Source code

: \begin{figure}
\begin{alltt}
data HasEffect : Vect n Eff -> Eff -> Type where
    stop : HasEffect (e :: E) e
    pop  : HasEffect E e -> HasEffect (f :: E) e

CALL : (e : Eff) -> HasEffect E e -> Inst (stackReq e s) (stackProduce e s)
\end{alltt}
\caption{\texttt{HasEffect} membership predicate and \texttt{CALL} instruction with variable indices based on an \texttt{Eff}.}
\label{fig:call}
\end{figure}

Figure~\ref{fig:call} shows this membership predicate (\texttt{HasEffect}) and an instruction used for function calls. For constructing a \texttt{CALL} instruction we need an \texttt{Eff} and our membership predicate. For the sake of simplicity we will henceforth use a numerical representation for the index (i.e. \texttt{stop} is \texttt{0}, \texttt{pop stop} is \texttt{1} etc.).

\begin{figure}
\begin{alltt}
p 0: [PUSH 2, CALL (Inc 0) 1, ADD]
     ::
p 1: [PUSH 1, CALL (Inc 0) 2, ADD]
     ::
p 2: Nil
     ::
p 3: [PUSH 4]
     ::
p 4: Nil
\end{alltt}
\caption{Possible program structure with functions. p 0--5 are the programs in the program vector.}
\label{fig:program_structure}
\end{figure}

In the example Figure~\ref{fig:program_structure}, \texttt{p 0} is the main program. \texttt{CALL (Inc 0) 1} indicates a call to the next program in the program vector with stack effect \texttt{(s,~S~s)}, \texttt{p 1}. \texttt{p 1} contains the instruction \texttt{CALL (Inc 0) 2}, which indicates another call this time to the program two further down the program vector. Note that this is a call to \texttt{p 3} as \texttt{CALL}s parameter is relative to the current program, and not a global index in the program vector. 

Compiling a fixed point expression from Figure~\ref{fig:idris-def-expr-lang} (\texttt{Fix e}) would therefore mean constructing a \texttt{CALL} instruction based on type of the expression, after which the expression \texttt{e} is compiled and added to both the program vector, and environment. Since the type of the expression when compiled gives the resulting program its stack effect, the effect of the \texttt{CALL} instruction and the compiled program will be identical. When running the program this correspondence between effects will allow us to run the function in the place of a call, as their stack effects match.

==

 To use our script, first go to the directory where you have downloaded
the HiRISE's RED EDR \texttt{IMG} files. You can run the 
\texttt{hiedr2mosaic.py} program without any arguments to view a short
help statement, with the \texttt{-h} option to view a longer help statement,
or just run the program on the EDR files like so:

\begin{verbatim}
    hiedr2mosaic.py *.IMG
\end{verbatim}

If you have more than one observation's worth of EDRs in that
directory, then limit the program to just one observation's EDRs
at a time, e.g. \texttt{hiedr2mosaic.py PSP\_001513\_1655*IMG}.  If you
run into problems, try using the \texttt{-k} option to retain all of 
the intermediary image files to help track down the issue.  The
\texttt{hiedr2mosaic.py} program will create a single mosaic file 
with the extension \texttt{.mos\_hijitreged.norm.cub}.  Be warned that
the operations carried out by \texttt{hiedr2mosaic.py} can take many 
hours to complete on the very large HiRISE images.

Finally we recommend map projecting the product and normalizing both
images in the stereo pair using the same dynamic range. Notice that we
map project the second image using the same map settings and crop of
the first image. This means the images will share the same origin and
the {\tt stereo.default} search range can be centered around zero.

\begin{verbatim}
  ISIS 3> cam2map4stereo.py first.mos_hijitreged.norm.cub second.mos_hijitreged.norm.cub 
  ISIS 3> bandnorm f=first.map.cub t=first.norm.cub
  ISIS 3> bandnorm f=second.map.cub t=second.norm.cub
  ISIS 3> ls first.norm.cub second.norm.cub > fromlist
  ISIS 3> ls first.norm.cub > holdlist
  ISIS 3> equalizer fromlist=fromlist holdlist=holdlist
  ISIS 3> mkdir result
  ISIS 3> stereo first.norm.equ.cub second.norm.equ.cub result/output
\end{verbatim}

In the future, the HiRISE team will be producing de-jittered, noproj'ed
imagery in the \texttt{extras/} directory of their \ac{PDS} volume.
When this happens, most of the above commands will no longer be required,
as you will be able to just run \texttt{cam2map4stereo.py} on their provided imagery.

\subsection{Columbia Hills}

REQUIRED WORK ->
What you give back should be exactly the lines of the data above from the line with "HasEffect (f :: E) e" through the line with "In the example", both of those included, and nothing more.

ANSWER TO THE PROBLEM ->
    pop  : HasEffect E e -> HasEffect (f :: E) e

CALL : (e : Eff) -> HasEffect E e -> Inst (stackReq e s) (stackProduce e s)
\end{alltt}
\caption{\texttt{HasEffect} membership predicate and \texttt{CALL} instruction with variable indices based on an \texttt{Eff}.}
\label{fig:call}
\end{figure}

Figure~\ref{fig:call} shows this membership predicate (\texttt{HasEffect}) and an instruction used for function calls. For constructing a \texttt{CALL} instruction we need an \texttt{Eff} and our membership predicate. For the sake of simplicity we will henceforth use a numerical representation for the index (i.e. \texttt{stop} is \texttt{0}, \texttt{pop stop} is \texttt{1} etc.).

\begin{figure}
\begin{alltt}
p 0: [PUSH 2, CALL (Inc 0) 1, ADD]
     ::
p 1: [PUSH 1, CALL (Inc 0) 2, ADD]
     ::
p 2: Nil
     ::
p 3: [PUSH 4]
     ::
p 4: Nil
\end{alltt}
\caption{Possible program structure with functions. p 0--5 are the programs in the program vector.}
\label{fig:program_structure}
\end{figure}

In the example Figure~\ref{fig:program_structure}, \texttt{p 0} is the main program. \texttt{CALL (Inc 0) 1} indicates a call to the next program in the program vector with stack effect \texttt{(s,~S~s)}, \texttt{p 1}. \texttt{p 1} contains the instruction \texttt{CALL (Inc 0) 2}, which indicates another call this time to the program two further down the program vector. Note that this is a call to \texttt{p 3} as \texttt{CALL}s parameter is relative to the current program, and not a global index in the program vector. 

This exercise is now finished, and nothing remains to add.